WHAT IS NEEDED:
Retype the records below so that each one matches exactly.
▬▬▬▬▬▬
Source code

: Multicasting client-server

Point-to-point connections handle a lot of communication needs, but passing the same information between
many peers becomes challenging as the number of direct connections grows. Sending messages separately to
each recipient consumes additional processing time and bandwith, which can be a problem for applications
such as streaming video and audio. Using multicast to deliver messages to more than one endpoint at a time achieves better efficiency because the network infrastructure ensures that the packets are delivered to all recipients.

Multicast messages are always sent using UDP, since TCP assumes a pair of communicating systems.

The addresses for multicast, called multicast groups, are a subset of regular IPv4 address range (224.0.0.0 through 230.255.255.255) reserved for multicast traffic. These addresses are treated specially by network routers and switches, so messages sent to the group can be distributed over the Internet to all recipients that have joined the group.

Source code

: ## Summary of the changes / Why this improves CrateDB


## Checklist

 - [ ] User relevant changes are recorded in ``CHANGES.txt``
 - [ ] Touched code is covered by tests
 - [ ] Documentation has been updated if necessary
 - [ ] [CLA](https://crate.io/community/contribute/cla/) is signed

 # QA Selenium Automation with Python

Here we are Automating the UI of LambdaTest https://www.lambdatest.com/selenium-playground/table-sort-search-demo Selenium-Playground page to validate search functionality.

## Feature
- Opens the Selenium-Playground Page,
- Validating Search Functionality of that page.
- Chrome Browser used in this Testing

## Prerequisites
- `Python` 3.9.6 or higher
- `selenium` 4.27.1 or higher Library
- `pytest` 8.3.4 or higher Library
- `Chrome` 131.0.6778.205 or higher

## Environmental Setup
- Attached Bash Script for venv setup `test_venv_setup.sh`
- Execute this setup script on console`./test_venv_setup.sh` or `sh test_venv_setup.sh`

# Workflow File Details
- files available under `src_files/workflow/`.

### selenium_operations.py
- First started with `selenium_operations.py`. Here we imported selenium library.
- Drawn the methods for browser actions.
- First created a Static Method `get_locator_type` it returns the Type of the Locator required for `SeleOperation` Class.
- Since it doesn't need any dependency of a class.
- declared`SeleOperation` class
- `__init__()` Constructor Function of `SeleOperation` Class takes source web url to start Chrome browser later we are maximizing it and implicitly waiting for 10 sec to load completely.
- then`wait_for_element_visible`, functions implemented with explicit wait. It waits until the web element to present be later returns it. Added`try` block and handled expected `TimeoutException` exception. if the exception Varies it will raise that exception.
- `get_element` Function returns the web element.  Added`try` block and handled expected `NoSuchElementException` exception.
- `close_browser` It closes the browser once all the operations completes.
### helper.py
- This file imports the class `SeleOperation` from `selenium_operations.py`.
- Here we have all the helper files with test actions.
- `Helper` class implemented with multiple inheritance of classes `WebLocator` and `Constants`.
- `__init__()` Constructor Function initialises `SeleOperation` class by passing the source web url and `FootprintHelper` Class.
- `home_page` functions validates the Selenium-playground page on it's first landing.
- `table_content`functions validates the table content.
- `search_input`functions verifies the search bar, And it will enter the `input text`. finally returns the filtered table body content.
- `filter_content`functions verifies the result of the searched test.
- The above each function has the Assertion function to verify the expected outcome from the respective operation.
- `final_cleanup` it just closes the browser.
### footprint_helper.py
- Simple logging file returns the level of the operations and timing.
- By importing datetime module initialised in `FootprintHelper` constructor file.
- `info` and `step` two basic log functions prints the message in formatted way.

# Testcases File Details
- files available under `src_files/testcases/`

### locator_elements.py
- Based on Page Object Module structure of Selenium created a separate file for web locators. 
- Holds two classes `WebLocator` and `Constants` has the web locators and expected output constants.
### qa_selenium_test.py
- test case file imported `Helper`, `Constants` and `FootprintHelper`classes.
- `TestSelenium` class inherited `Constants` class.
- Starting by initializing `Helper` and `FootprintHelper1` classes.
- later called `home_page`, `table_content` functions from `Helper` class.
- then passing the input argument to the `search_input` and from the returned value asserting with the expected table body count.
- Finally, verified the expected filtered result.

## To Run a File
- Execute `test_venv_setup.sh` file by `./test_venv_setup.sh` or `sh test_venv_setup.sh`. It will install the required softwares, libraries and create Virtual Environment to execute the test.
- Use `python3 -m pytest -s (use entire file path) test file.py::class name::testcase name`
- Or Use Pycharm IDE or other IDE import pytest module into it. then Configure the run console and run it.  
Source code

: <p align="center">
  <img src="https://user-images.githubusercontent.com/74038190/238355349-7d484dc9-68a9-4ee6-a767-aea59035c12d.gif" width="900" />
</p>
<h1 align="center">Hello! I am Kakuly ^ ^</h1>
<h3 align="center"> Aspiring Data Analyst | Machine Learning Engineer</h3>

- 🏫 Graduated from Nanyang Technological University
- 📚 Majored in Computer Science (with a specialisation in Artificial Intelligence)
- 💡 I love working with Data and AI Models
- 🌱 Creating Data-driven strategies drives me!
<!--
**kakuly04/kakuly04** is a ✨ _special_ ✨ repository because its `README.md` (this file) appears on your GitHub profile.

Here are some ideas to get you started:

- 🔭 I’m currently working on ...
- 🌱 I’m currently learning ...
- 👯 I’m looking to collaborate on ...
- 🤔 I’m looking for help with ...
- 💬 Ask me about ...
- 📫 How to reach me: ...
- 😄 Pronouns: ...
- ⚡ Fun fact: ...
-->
▬▬▬▬▬▬
OUTPUT FOR THIS EXERCISE:
Source code

: Multicasting client-server

Point-to-point connections handle a lot of communication needs, but passing the same information between
many peers becomes challenging as the number of direct connections grows. Sending messages separately to
each recipient consumes additional processing time and bandwith, which can be a problem for applications
such as streaming video and audio. Using multicast to deliver messages to more than one endpoint at a time achieves better efficiency because the network infrastructure ensures that the packets are delivered to all recipients.

Multicast messages are always sent using UDP, since TCP assumes a pair of communicating systems.

The addresses for multicast, called multicast groups, are a subset of regular IPv4 address range (224.0.0.0 through 230.255.255.255) reserved for multicast traffic. These addresses are treated specially by network routers and switches, so messages sent to the group can be distributed over the Internet to all recipients that have joined the group.

Source code

: ## Summary of the changes / Why this improves CrateDB


## Checklist

 - [ ] User relevant changes are recorded in ``CHANGES.txt``
 - [ ] Touched code is covered by tests
 - [ ] Documentation has been updated if necessary
 - [ ] [CLA](https://crate.io/community/contribute/cla/) is signed

 # QA Selenium Automation with Python

Here we are Automating the UI of LambdaTest https://www.lambdatest.com/selenium-playground/table-sort-search-demo Selenium-Playground page to validate search functionality.

## Feature
- Opens the Selenium-Playground Page,
- Validating Search Functionality of that page.
- Chrome Browser used in this Testing

## Prerequisites
- `Python` 3.9.6 or higher
- `selenium` 4.27.1 or higher Library
- `pytest` 8.3.4 or higher Library
- `Chrome` 131.0.6778.205 or higher

## Environmental Setup
- Attached Bash Script for venv setup `test_venv_setup.sh`
- Execute this setup script on console`./test_venv_setup.sh` or `sh test_venv_setup.sh`

# Workflow File Details
- files available under `src_files/workflow/`.

### selenium_operations.py
- First started with `selenium_operations.py`. Here we imported selenium library.
- Drawn the methods for browser actions.
- First created a Static Method `get_locator_type` it returns the Type of the Locator required for `SeleOperation` Class.
- Since it doesn't need any dependency of a class.
- declared`SeleOperation` class
- `__init__()` Constructor Function of `SeleOperation` Class takes source web url to start Chrome browser later we are maximizing it and implicitly waiting for 10 sec to load completely.
- then`wait_for_element_visible`, functions implemented with explicit wait. It waits until the web element to present be later returns it. Added`try` block and handled expected `TimeoutException` exception. if the exception Varies it will raise that exception.
- `get_element` Function returns the web element.  Added`try` block and handled expected `NoSuchElementException` exception.
- `close_browser` It closes the browser once all the operations completes.
### helper.py
- This file imports the class `SeleOperation` from `selenium_operations.py`.
- Here we have all the helper files with test actions.
- `Helper` class implemented with multiple inheritance of classes `WebLocator` and `Constants`.
- `__init__()` Constructor Function initialises `SeleOperation` class by passing the source web url and `FootprintHelper` Class.
- `home_page` functions validates the Selenium-playground page on it's first landing.
- `table_content`functions validates the table content.
- `search_input`functions verifies the search bar, And it will enter the `input text`. finally returns the filtered table body content.
- `filter_content`functions verifies the result of the searched test.
- The above each function has the Assertion function to verify the expected outcome from the respective operation.
- `final_cleanup` it just closes the browser.
### footprint_helper.py
- Simple logging file returns the level of the operations and timing.
- By importing datetime module initialised in `FootprintHelper` constructor file.
- `info` and `step` two basic log functions prints the message in formatted way.

# Testcases File Details
- files available under `src_files/testcases/`

### locator_elements.py
- Based on Page Object Module structure of Selenium created a separate file for web locators. 
- Holds two classes `WebLocator` and `Constants` has the web locators and expected output constants.
### qa_selenium_test.py
- test case file imported `Helper`, `Constants` and `FootprintHelper`classes.
- `TestSelenium` class inherited `Constants` class.
- Starting by initializing `Helper` and `FootprintHelper1` classes.
- later called `home_page`, `table_content` functions from `Helper` class.
- then passing the input argument to the `search_input` and from the returned value asserting with the expected table body count.
- Finally, verified the expected filtered result.

## To Run a File
- Execute `test_venv_setup.sh` file by `./test_venv_setup.sh` or `sh test_venv_setup.sh`. It will install the required softwares, libraries and create Virtual Environment to execute the test.
- Use `python3 -m pytest -s (use entire file path) test file.py::class name::testcase name`
- Or Use Pycharm IDE or other IDE import pytest module into it. then Configure the run console and run it.  
Source code

: <p align="center">
  <img src="https://user-images.githubusercontent.com/74038190/238355349-7d484dc9-68a9-4ee6-a767-aea59035c12d.gif" width="900" />
</p>
<h1 align="center">Hello! I am Kakuly ^ ^</h1>
<h3 align="center"> Aspiring Data Analyst | Machine Learning Engineer</h3>

- 🏫 Graduated from Nanyang Technological University
- 📚 Majored in Computer Science (with a specialisation in Artificial Intelligence)
- 💡 I love working with Data and AI Models
- 🌱 Creating Data-driven strategies drives me!
<!--
**kakuly04/kakuly04** is a ✨ _special_ ✨ repository because its `README.md` (this file) appears on your GitHub profile.

Here are some ideas to get you started:

- 🔭 I’m currently working on ...
- 🌱 I’m currently learning ...
- 👯 I’m looking to collaborate on ...
- 🤔 I’m looking for help with ...
- 💬 Ask me about ...
- 📫 How to reach me: ...
- 😄 Pronouns: ...
- ⚡ Fun fact: ...
-->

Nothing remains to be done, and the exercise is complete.